Any help would be most appreciated!~!

Thanks in advance

Tess


----------



## Michael Billings (Aug 14, 2003)

See what Applications are running first; then you can go to Processes to see what us using your Memory.  

Reboot, as I am sure you did, after repairing the OS.  Are you running Service Pack 3 or Service Pack 4 on your Windows 2000 Pro?  If you recently went to SP-4, there may be some issues.


----------



## jeffkyle (Aug 14, 2003)

Since you have WIN 2000 PRO.....
You can go to your "Event Viewer" and check and see if there is anything there that may help.  There are 3 different options there; Application, Security, and System.  Sometimes they will tell you something useful usually marked with a big red X.


----------



## kenpo2dabone (Aug 14, 2003)

Which Browser and what version are you useing. If you are using IE try upgrading to the latest version, if you are not on it already, via www.Microsfot.com You should be on IE 6.0 with all the patches. You can check what version you are on by opening Explorer clicking on Help and then About Internet Exploerer.
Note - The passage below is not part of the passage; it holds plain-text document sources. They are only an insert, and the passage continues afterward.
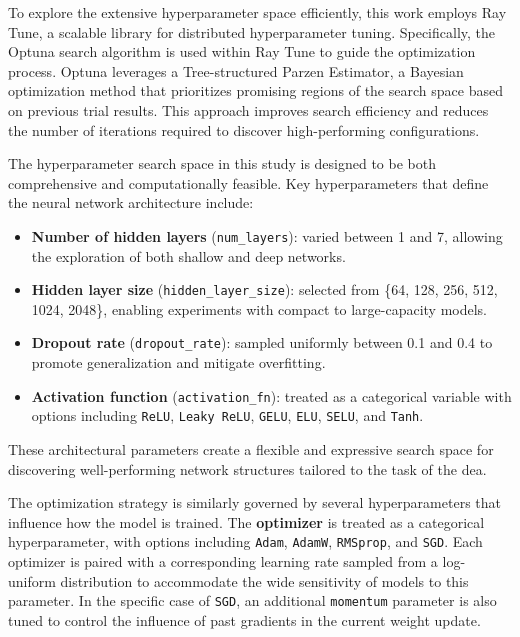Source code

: To explore the extensive hyperparameter space efficiently, this work employs Ray Tune, a scalable library for distributed hyperparameter tuning.
Specifically, the Optuna search algorithm is used within Ray Tune to guide the optimization process.
Optuna leverages a Tree-structured Parzen Estimator, a Bayesian optimization method that prioritizes promising regions of the search space based on previous trial results.
This approach improves search efficiency and reduces the number of iterations required to discover high-performing configurations.

The hyperparameter search space in this study is designed to be both comprehensive and computationally feasible.
Key hyperparameters that define the neural network architecture include:

\begin{itemize}
    \item \textbf{Number of hidden layers} (\texttt{num\_layers}): varied between 1 and 7, allowing the exploration of both shallow and deep networks.
    \item \textbf{Hidden layer size} (\texttt{hidden\_layer\_size}): selected from \{64, 128, 256, 512, 1024, 2048\}, enabling experiments with compact to large-capacity models.
    \item \textbf{Dropout rate} (\texttt{dropout\_rate}): sampled uniformly between 0.1 and 0.4 to promote generalization and mitigate overfitting.
    \item \textbf{Activation function} (\texttt{activation\_fn}): treated as a categorical variable with options including \texttt{ReLU}, \texttt{Leaky ReLU}, \texttt{GELU}, \texttt{ELU}, \texttt{SELU}, and \texttt{Tanh}.
\end{itemize}

These architectural parameters create a flexible and expressive search space for discovering well-performing network structures tailored to the task of the \ac{dea}.

The optimization strategy is similarly governed by several hyperparameters that influence how the model is trained.
The \textbf{optimizer} is treated as a categorical hyperparameter, with options including \texttt{Adam}, \texttt{AdamW}, \texttt{RMSprop}, and \texttt{SGD}.
Each optimizer is paired with a corresponding learning rate sampled from a log-uniform distribution to accommodate the wide sensitivity of models to this parameter.
In the specific case of \texttt{SGD}, an additional \texttt{momentum} parameter is also tuned to control the influence of past gradients in the current weight update.


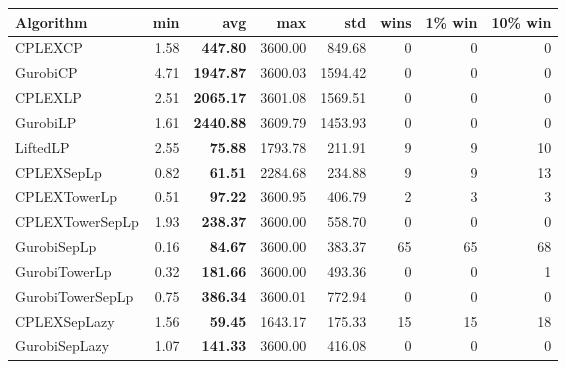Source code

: \begin{tabular}{lrrrrrrr}
Algorithm & min & avg & max & std
& wins & 1\% win & 10\% win 
\\
\hline
CPLEXCP&1.58& \bf447.80& 3600.00& 849.68&0&0&0\\
GurobiCP&4.71& \bf1947.87& 3600.03& 1594.42&0&0&0\\
CPLEXLP&2.51& \bf2065.17& 3601.08& 1569.51&0&0&0\\
GurobiLP&1.61& \bf2440.88& 3609.79& 1453.93&0&0&0\\
LiftedLP&2.55& \bf75.88& 1793.78& 211.91&9&9&10\\
CPLEXSepLp&0.82& \bf61.51& 2284.68& 234.88&9&9&13\\
CPLEXTowerLp&0.51& \bf97.22& 3600.95& 406.79&2&3&3\\
CPLEXTowerSepLp&1.93& \bf238.37& 3600.00& 558.70&0&0&0\\
GurobiSepLp&0.16& \bf84.67& 3600.00& 383.37&65&65&68\\
GurobiTowerLp&0.32& \bf181.66& 3600.00& 493.36&0&0&1\\
GurobiTowerSepLp&0.75& \bf386.34& 3600.01& 772.94&0&0&0\\
CPLEXSepLazy&1.56& \bf59.45& 1643.17& 175.33&15&15&18\\
GurobiSepLazy&1.07& \bf141.33& 3600.00& 416.08&0&0&0
\end{tabular}

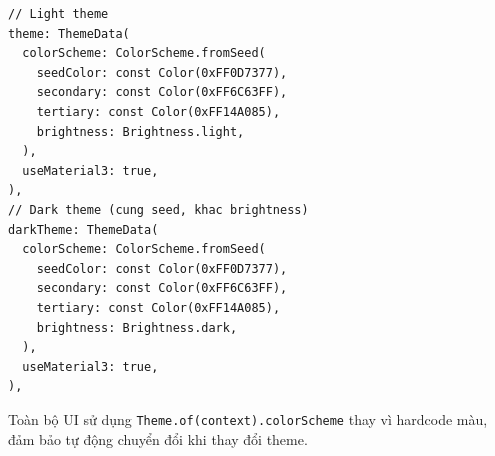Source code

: \begin{lstlisting}[caption={Theme configuration trong app.dart}]
// Light theme
theme: ThemeData(
  colorScheme: ColorScheme.fromSeed(
    seedColor: const Color(0xFF0D7377),
    secondary: const Color(0xFF6C63FF),
    tertiary: const Color(0xFF14A085),
    brightness: Brightness.light,
  ),
  useMaterial3: true,
),
// Dark theme (cung seed, khac brightness)
darkTheme: ThemeData(
  colorScheme: ColorScheme.fromSeed(
    seedColor: const Color(0xFF0D7377),
    secondary: const Color(0xFF6C63FF),
    tertiary: const Color(0xFF14A085),
    brightness: Brightness.dark,
  ),
  useMaterial3: true,
),
\end{lstlisting}

Toàn bộ UI sử dụng \texttt{Theme.of(context).colorScheme} thay vì hardcode màu, đảm bảo tự động chuyển đổi khi thay đổi theme.
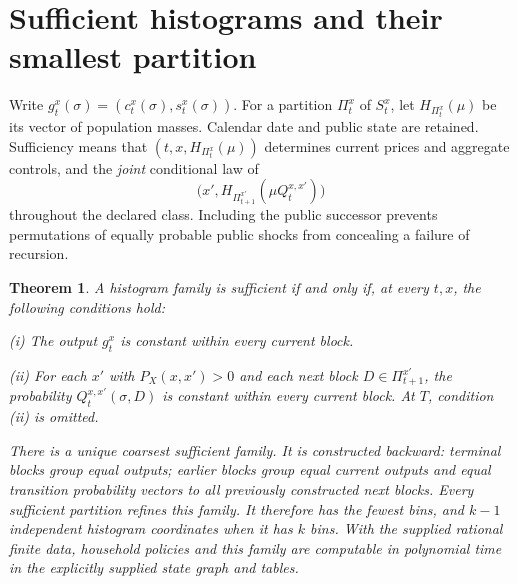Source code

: \documentclass[11pt]{article}
\newtheorem{theorem}{Theorem}
\begin{document}
\section{Sufficient histograms and their smallest partition}
Write $g_t^x(\sigma)=(c_t^x(\sigma),s_t^x(\sigma))$. For a partition $\Pi_t^x$ of $S_t^x$, let $H_{\Pi_t^x}(\mu)$ be its vector of population masses. Calendar date and public state are retained. Sufficiency means that $(t,x,H_{\Pi_t^x}(\mu))$ determines current prices and aggregate controls, and the \emph{joint} conditional law of
\[
 \bigl(x',H_{\Pi_{t+1}^{x'}}(\mu Q_t^{x,x'})\bigr)
\]
throughout the declared class. Including the public successor prevents permutations of equally probable public shocks from concealing a failure of recursion.

\begin{theorem}\label{histograms}
A histogram family is sufficient if and only if, at every $t,x$, the following conditions hold:

\smallskip\noindent
(i) The output $g_t^x$ is constant within every current block.

\smallskip\noindent
(ii) For each $x'$ with $P_X(x,x')>0$ and each next block $D\in\Pi_{t+1}^{x'}$, the probability
$Q_t^{x,x'}(\sigma,D)$ is constant within every current block. At $T$, condition (ii) is omitted.

\smallskip\noindent
There is a unique coarsest sufficient family. It is constructed backward: terminal blocks group equal outputs; earlier blocks group equal current outputs and equal transition probability vectors to all previously constructed next blocks. Every sufficient partition refines this family. It therefore has the fewest bins, and $k-1$ independent histogram coordinates when it has $k$ bins. With the supplied rational finite data, household policies and this family are computable in polynomial time in the explicitly supplied state graph and tables.
\end{theorem}
\end{document}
It will tell you the version and which sevrice packs you have curently. If you are using Netscape... sorry don't know much about it. You may have inadvertantly disbaled cookies or javascripting or who knows. 

Salute,
Mike Miller UKF


----------



## Bob Hubbard (Aug 14, 2003)

Theres nothing 'client side' running from here unless youre in the chat room.  

Try the other huys advice, and I'll think on this in the mean time.


----------



## satans.barber (Aug 14, 2003)

That sounds like Windows being ridiculous, as usual.
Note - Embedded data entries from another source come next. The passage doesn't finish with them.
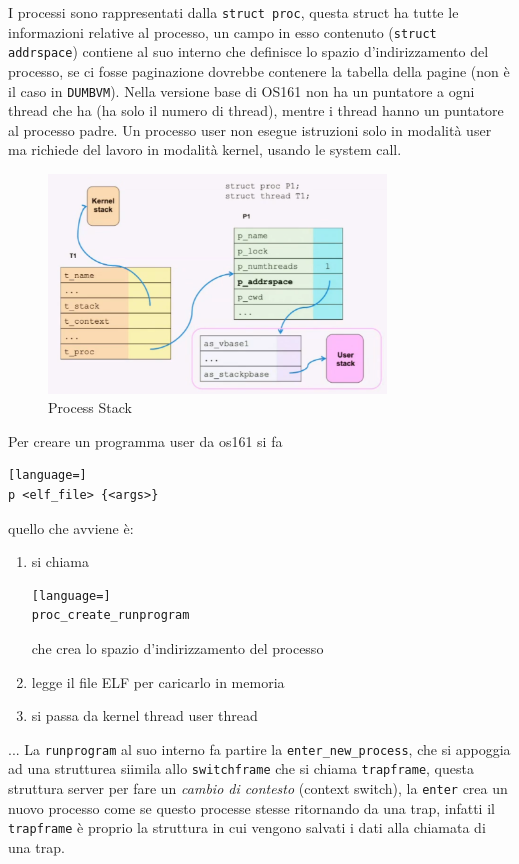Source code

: \documentclass[12pt]{article}
\begin{document}
I processi sono rappresentati dalla \texttt{struct proc}, questa struct ha tutte le informazioni relative al processo, un campo in esso contenuto (\texttt{struct addrspace}) contiene al suo interno che definisce lo spazio d'indirizzamento del processo, se ci fosse paginazione dovrebbe contenere la tabella della pagine (non \`e il caso in \texttt{DUMBVM}). Nella versione base di OS161 non ha un puntatore a ogni thread che ha (ha solo il numero di thread), mentre i thread hanno un puntatore al processo padre. Un processo user non esegue istruzioni solo in modalit\`a user ma richiede del lavoro in modalit\`a kernel, usando le system call.
\begin{figure}[H]
  \centering
  \includegraphics[width=0.8\textwidth]{process-stack.png}
  \caption{Process Stack}
  \label{fig:process-stack}
\end{figure}
Per creare un programma user da os161 si fa
\begin{lstlisting}[language=]
p <elf_file> {<args>}
\end{lstlisting}
quello che avviene \`e:
\begin{enumerate}
  \item si chiama 
\begin{lstlisting}[language=]
proc_create_runprogram
\end{lstlisting}
    che crea lo spazio d'indirizzamento del processo
  \item legge il file ELF per caricarlo in memoria
  \item si passa da kernel thread user thread
\end{enumerate}
...
La \texttt{runprogram} al suo interno fa partire la \texttt{enter\_new\_process}, che si appoggia ad una strutturea siimila allo \texttt{switchframe} che si chiama \texttt{trapframe}, questa struttura server per fare un \emph{cambio di contesto} (context switch), la \texttt{enter} crea un nuovo processo come se questo processe stesse ritornando da una trap, infatti il \texttt{trapframe} \`e proprio la struttura in cui vengono salvati i dati alla chiamata di una trap.
\end{document}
Go to MT, wait for the error, press ctrl+alt+del, click the 'processes' tab then click 'CPU' and see what pops to the top (using 99% CPU).
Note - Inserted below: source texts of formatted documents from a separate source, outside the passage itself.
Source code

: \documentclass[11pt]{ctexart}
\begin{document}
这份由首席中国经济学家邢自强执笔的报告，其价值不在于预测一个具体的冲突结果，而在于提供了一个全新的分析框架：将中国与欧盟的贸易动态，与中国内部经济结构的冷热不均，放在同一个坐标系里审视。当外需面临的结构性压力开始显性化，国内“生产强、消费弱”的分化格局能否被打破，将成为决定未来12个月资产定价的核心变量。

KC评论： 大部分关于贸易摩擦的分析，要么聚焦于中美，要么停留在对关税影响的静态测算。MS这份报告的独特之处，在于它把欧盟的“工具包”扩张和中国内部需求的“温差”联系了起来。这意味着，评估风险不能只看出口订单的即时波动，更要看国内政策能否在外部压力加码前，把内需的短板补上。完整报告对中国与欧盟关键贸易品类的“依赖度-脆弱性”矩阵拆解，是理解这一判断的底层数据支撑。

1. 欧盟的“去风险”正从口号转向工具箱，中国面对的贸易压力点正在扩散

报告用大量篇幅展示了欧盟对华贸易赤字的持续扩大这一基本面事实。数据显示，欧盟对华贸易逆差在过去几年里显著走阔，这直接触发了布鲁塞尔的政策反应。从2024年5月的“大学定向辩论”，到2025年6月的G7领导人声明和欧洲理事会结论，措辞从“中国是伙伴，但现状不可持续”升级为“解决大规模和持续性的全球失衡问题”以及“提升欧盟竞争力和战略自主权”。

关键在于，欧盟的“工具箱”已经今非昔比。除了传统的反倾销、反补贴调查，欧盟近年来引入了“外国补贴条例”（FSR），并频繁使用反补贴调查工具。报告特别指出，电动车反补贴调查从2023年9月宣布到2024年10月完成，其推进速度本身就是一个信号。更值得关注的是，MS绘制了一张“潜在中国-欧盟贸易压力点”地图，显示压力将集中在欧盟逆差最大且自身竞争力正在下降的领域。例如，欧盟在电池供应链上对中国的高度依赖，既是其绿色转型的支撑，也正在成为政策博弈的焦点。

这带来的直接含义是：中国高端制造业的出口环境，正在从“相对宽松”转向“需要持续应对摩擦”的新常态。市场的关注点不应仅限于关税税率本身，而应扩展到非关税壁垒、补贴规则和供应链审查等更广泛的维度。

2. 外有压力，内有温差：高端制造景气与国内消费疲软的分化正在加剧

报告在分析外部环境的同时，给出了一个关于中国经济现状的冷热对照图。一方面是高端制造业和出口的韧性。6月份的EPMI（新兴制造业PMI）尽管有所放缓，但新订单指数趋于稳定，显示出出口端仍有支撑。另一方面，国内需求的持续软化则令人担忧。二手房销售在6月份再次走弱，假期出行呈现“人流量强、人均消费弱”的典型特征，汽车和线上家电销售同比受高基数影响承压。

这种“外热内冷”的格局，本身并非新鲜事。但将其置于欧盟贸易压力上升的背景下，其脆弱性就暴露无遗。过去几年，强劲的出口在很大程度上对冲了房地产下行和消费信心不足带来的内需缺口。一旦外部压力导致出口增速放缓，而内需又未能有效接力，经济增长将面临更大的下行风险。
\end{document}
If it's iexplore.exe then I should try re-installing IE, that might fix it. Very odd that it would just be one site though...

Ian.


----------



## KenpoTess (Aug 14, 2003)

Not sure what it is ... I'm using IE 6.0.2800.1106  Update version SP 1..  one update I attempted failed on the Microsoft site.. go figure.. when I look at processes.. IE is taking up over 48,000 K to run.. not too good I think.. I'll keep tweaking.. thanks for the assistance 

Tess


----------



## RCastillo (Aug 14, 2003)

> _Originally posted by KenpoTess _
> *Yesterday my computer started glitching only on MT.. I'm running a 2.4 Ghz system, with win 2000 Pro.  When first logging into MT, all's fine, then after perusing a couple of forums,  it bogs down so badly and takes forever to  scroll to the bottom of a page.  I've cleaned out Temp files, History, cookies, scanned defragged and even did a repair on my OS this morning.  It's only on this site   I can go to my Morrowind gaming forum and it's fine.. even though it's basically the same format at MT.  When checking my resources while on MT, it's at 100 % CPU usage.. and only integral to the OS operations are running in the background..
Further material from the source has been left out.